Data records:

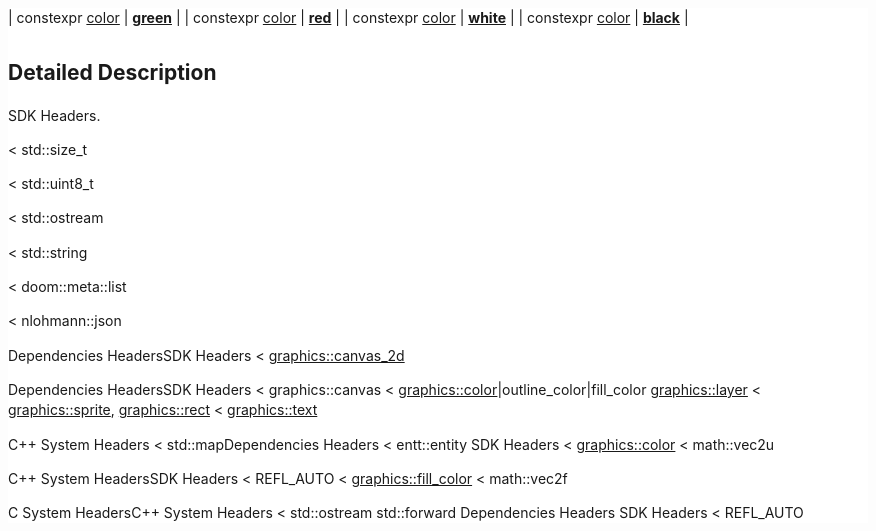 | constexpr [color](Classes/structantara_1_1gaming_1_1graphics_1_1color.md) | **[green](Namespaces/namespaceantara_1_1gaming_1_1graphics.md#variable-green)**  |
| constexpr [color](Classes/structantara_1_1gaming_1_1graphics_1_1color.md) | **[red](Namespaces/namespaceantara_1_1gaming_1_1graphics.md#variable-red)**  |
| constexpr [color](Classes/structantara_1_1gaming_1_1graphics_1_1color.md) | **[white](Namespaces/namespaceantara_1_1gaming_1_1graphics.md#variable-white)**  |
| constexpr [color](Classes/structantara_1_1gaming_1_1graphics_1_1color.md) | **[black](Namespaces/namespaceantara_1_1gaming_1_1graphics.md#variable-black)**  |



## Detailed Description

SDK Headers. 

























< std::size_t

< std::uint8_t

< std::ostream

< std::string

< doom::meta::list

< nlohmann::json

Dependencies HeadersSDK Headers < [graphics::canvas_2d](Classes/structantara_1_1gaming_1_1graphics_1_1canvas__2d.md)

Dependencies HeadersSDK Headers < graphics::canvas < [graphics::color](Classes/structantara_1_1gaming_1_1graphics_1_1color.md)|outline_color|fill_color [graphics::layer](Classes/structantara_1_1gaming_1_1graphics_1_1layer.md) < [graphics::sprite](Classes/structantara_1_1gaming_1_1graphics_1_1sprite.md), [graphics::rect](Classes/structantara_1_1gaming_1_1graphics_1_1rect.md) < [graphics::text](Classes/structantara_1_1gaming_1_1graphics_1_1text.md)

C++ System Headers < std::mapDependencies Headers < entt::entity SDK Headers < [graphics::color](Classes/structantara_1_1gaming_1_1graphics_1_1color.md) < math::vec2u

C++ System HeadersSDK Headers < REFL_AUTO < [graphics::fill_color](Classes/structantara_1_1gaming_1_1graphics_1_1fill__color.md) < math::vec2f

C System HeadersC++ System Headers < std::ostream std::forward Dependencies Headers SDK Headers < REFL_AUTO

_The problem_
Starting at the line with "C++ System HeadersSDK", retype each line through the final one in the data above, unchanged and with nothing added.

_Final answer_
C++ System HeadersSDK Headers < REFL_AUTO < [graphics::fill_color](Classes/structantara_1_1gaming_1_1graphics_1_1fill__color.md) < math::vec2f

C System HeadersC++ System Headers < std::ostream std::forward Dependencies Headers SDK Headers < REFL_AUTO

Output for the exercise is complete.